Тот молча взял стакан, отхлебнул из него, а оставшуюся воду вылил почему-то себе на макушку. Люба мысленно содрогнулась: довольно прохладная осень была в самом начале, отопление ещё не включили, а потому лить на себя холодную воду показалось ей довольно жестоким и бессмысленным занятием.
А потом Толик заговорил неожиданно нормальным голосом:
– Нет, ну это надо же, а? Чтоб до зелёных чертей! И главное, при чем тут маленькие девочки?..
– Маленькие девочки тут при том, что нечего чужое имущество портить, – назидательно сообщила Нюся.
Толик вздрогнул, глянул на Нюсю, но обратился к Любе, почему-то как к взрослой, на «вы»:
– Вы знаете, – доверительно сказал он, – вы знаете, я, пожалуй, больше не буду пить. Никогда не буду. И фары бить не буду тоже. Вот я теперь уже прямо непьющий человек.
– Вот и правильно, – с облегчением сказала Люба.
* * *
Толик Мухин – такая была у соседа с шестого этажа совсем нестрашная фамилия – был прирожденным борцом за справедливость. И от этого постоянно в жизни страдал.
Всюду, где видел какую-нибудь несправедливость, Толик рьяно кидался в бой. Когда-то, несколько лет назад, он состоял разом в десятке общественных организаций, боровшихся за права того-то и сего-то, ходил с маршами на демонстрации и организовывал акции протеста против всего подряд.

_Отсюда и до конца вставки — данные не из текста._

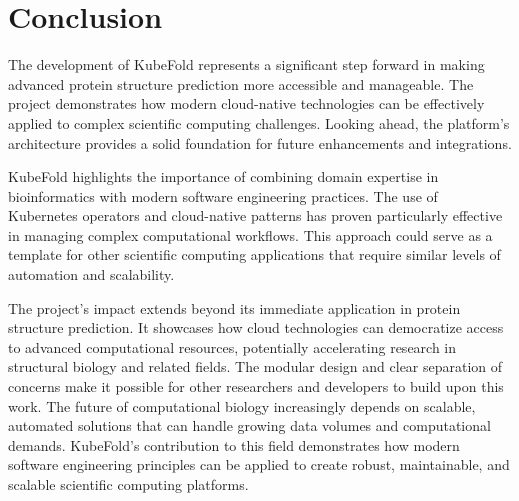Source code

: \section{Conclusion}

The development of KubeFold represents a significant step forward in making advanced protein structure prediction more accessible and manageable. The project demonstrates how modern cloud-native technologies can be effectively applied to complex scientific computing challenges. Looking ahead, the platform's architecture provides a solid foundation for future enhancements and integrations.

KubeFold highlights the importance of combining domain expertise in bioinformatics with modern software engineering practices. The use of Kubernetes operators and cloud-native patterns has proven particularly effective in managing complex computational workflows. This approach could serve as a template for other scientific computing applications that require similar levels of automation and scalability.

The project's impact extends beyond its immediate application in protein structure prediction. It showcases how cloud technologies can democratize access to advanced computational resources, potentially accelerating research in structural biology and related fields. The modular design and clear separation of concerns make it possible for other researchers and developers to build upon this work. The future of computational biology increasingly depends on scalable, automated solutions that can handle growing data volumes and computational demands. KubeFold's contribution to this field demonstrates how modern software engineering principles can be applied to create robust, maintainable, and scalable scientific computing platforms.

У него была тогда неплохая работа, был он женат и даже растил дочку Машу. У неё был курносый веснушчатый нос и весёлые ямочки на щеках. Толик запомнил, как забавно она шепелявила, когда у неё выпали молочные зубы, и как долго она не могла примириться с наличием буквы «р» в алфавите. В шесть лет Маша увлечённо занималась фигурным катанием и, как говорил её тренер, «подавала большие надежды».

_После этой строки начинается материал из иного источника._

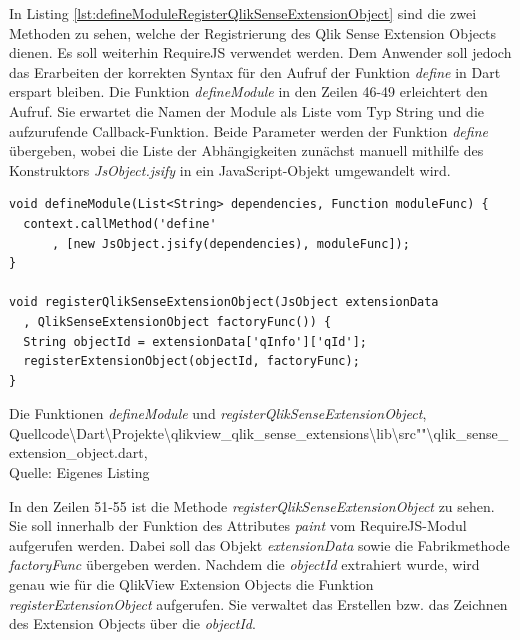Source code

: In Listing \ref{lst:defineModuleRegisterQlikSenseExtensionObject} sind die zwei Methoden zu sehen, welche der Registrierung des Qlik Sense Extension Objects dienen. Es soll weiterhin RequireJS verwendet werden. Dem Anwender soll jedoch das Erarbeiten der korrekten Syntax für den Aufruf der Funktion \textit{define} in Dart erspart bleiben. Die Funktion \textit{defineModule} in den Zeilen 46-49 erleichtert den Aufruf. Sie erwartet die Namen der Module als Liste vom Typ String und die aufzurufende Callback-Funktion. Beide Parameter werden der Funktion \textit{define} übergeben, wobei die Liste der Abhängig\-keiten zunächst manuell mithilfe des Konstruktors \textit{JsObject.jsify} in ein JavaScript-Objekt umgewandelt wird.



\begin{listing}[htbp]
\begin{verbatim}
void defineModule(List<String> dependencies, Function moduleFunc) {
  context.callMethod('define'
      , [new JsObject.jsify(dependencies), moduleFunc]);
}

void registerQlikSenseExtensionObject(JsObject extensionData
  , QlikSenseExtensionObject factoryFunc()) {
  String objectId = extensionData['qInfo']['qId'];
  registerExtensionObject(objectId, factoryFunc);
}
\end{verbatim}
\caption[Die Funktionen \textit{defineModule} und \textit{registerQlikSenseExtensionObject}]{Die Funktionen \textit{defineModule} und \textit{registerQlikSenseExtensionObject}, \\Quellcode\textbackslash{}Dart\textbackslash{}Projekte\textbackslash{}qlikview\_qlik\_sense\_extensions\textbackslash{}lib\textbackslash{}src""\textbackslash{}qlik\_sense\_extension\_object.dart, \\Quelle: Eigenes Listing}
\label{lst:defineModuleRegisterQlikSenseExtensionObject}
\end{listing}

In den Zeilen 51-55 ist die Methode \textit{registerQlikSenseExtensionObject} zu sehen. Sie soll innerhalb der Funktion des Attributes \textit{paint} vom RequireJS-Modul aufgerufen werden. Dabei soll das Objekt \textit{extensionData} sowie die Fabrikmethode \textit{factoryFunc} übergeben werden. Nachdem die \textit{objectId} extrahiert wurde, wird genau wie für die QlikView Extension Objects die Funktion \textit{registerExtensionObject} aufgerufen. Sie verwaltet das Erstellen bzw. das Zeichnen des Extension Objects über die \textit{objectId}.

Но однажды на работе случилось так, что его начальник совершенно несправедливо, по мнению Толика, уволил сразу нескольких сотрудников. Сам Толик в их число не попал, но он тут же высказал начальнику всё, что о нём думает. И уволился сам. «В знак протеста», – как охотно объяснял всем.
А потом, уже дома, он страшно поругался с женой. «Ты совершенно о нас не думаешь! Как мы будем теперь жить!» – рыдала она. «Но у меня есть принципы, – возражал Толик, – я не мог иначе!»
Вот так, слово за слово, они и разругались навсегда, разменяли квартиру, и бывшая жена даже запретила Толику видеться с дочерью.